Искреннее восхищение безвестного доктора сценой из романа («описать форму душевной болезни, известной в науке под именем галлюцинаций, так натурально и вместе с тем так художественно, навряд ли бы сумели наши корифеи психиатрии...») было, кажется, много дороже писателю, чем пылкие восторги великосветских поклонниц — а ведь в их числе была уже и цесаревна Мария Федоровна, будущая русская императрица; узнав о знакомстве Достоевского с этой высокой особой и его встречах с ней у графини Менгден, а потом у великого князя Константина Константиновича, Катков «был приятно поражен, совсем лицо изменилось»; во время очередного визита писателя в «Русский вестник» он впервые вышел провожать его в переднюю редакции, изумив всех сотрудников.
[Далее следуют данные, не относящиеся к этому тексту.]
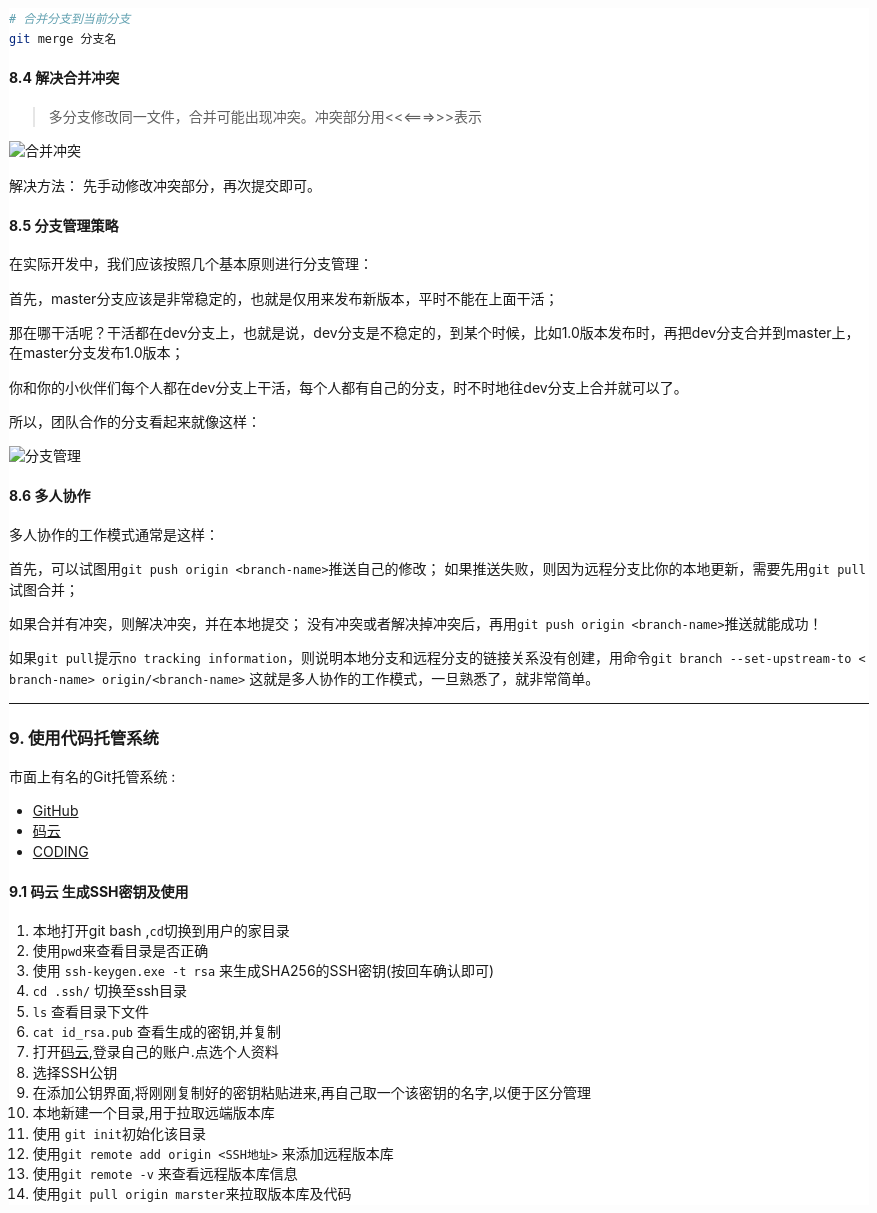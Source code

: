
 ```sh
# 合并分支到当前分支
git merge 分支名
```

#### 8.4 解决合并冲突
> 多分支修改同一文件，合并可能出现冲突。冲突部分用<<<===>>>表示

![合并冲突](./imgs/06.png)

解决方法：
先手动修改冲突部分，再次提交即可。

#### 8.5 分支管理策略

在实际开发中，我们应该按照几个基本原则进行分支管理：

首先，master分支应该是非常稳定的，也就是仅用来发布新版本，平时不能在上面干活；

那在哪干活呢？干活都在dev分支上，也就是说，dev分支是不稳定的，到某个时候，比如1.0版本发布时，再把dev分支合并到master上，在master分支发布1.0版本；

你和你的小伙伴们每个人都在dev分支上干活，每个人都有自己的分支，时不时地往dev分支上合并就可以了。

所以，团队合作的分支看起来就像这样：

![分支管理](./imgs/07.png)

#### 8.6 多人协作

多人协作的工作模式通常是这样：

首先，可以试图用`git push origin <branch-name>`推送自己的修改；
如果推送失败，则因为远程分支比你的本地更新，需要先用`git pull`试图合并；

如果合并有冲突，则解决冲突，并在本地提交；
没有冲突或者解决掉冲突后，再用`git push origin <branch-name>`推送就能成功！

如果`git pull`提示`no tracking information`，则说明本地分支和远程分支的链接关系没有创建，用命令`git branch --set-upstream-to <branch-name> origin/<branch-name>`
这就是多人协作的工作模式，一旦熟悉了，就非常简单。

----

### 9. 使用代码托管系统

市面上有名的Git托管系统 :

- [GitHub](https://github.com/)
- [码云](https://gitee.com/)
- [CODING](https://coding.net/)

#### 9.1 码云 生成SSH密钥及使用

1. 本地打开git bash ,`cd`切换到用户的家目录
2. 使用`pwd`来查看目录是否正确
3. 使用 `ssh-keygen.exe -t rsa` 来生成SHA256的SSH密钥(按回车确认即可)
4. `cd .ssh/` 切换至ssh目录
5. `ls` 查看目录下文件
6. `cat id_rsa.pub` 查看生成的密钥,并复制
7. 打开[码云](https://gitee.com/),登录自己的账户.点选个人资料
8. 选择SSH公钥
9. 在添加公钥界面,将刚刚复制好的密钥粘贴进来,再自己取一个该密钥的名字,以便于区分管理
10. 本地新建一个目录,用于拉取远端版本库
11. 使用 `git init`初始化该目录
12. 使用`git remote add origin <SSH地址>` 来添加远程版本库
13. 使用`git remote -v` 来查看远程版本库信息
14. 使用`git pull origin marster`来拉取版本库及代码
Чувство обиды на несправедливые нападки возникало не на пустом месте. Достоевский знал, что вызывает у критиков, да и у читающей публики не только восхищение — пишущая братия никогда не щадила его, ставя в строку каждое лыко: недужность, забывчивость, раздражительность, «ретроградность». До него доходили высказывания собратьев по перу — о тяжелом впечатлении, которое производит его «нервическая чепуха». Флюиды неприязни проникали в печать, в гостиные, в уши знакомых. Любитель романа «Что делать?» шестидесятник Ф. И. Китаев писал своей знакомой Е. С. Некрасовой в ноябре 1879-го: «Это удовольствие находить наслаждения в ковырянии ран, и без того больных и трудно заживающих, — мне не по вкусу. Такое отношение к явлениям обыденной физической и психической жизни человека напоминает мне тех нищих калек, с голыми обезображенными частями тела, покрытыми язвами, которые с искусственно жалобными воплями разъезжают на клячах по деревенским базарам и всячески стараются привлечь к себе внимание и симпатию публики. Достоевский тот же калека. Я помню, что дети находят большое удовольствие ковырять или бередить свои болячки, не понимая, что этим только замедляют ход заживления. Помню, что за это, если они не слушаются, не отстают от своей привычки, их бьют по рукам. Достоевский — такое же дитя, с тою только разницей, что он старик-дитя. Я не удивляюсь, однако, что Достоевский находит себе поклонников, которые им восторгаются, во-первых, потому, что я признаю, что такого рода ковыряние в своей собственной душе свойственно каждому человеку в известном фазисе его развития, а во-вторых, потому что знаю еще и таких людей, которые до того любят ковыряться в своей душе, что это занятие вошло у них в привычку...»48 «Братьев Карамазовых» любитель Чернышевского считал «последним словом отживающего писателя»49.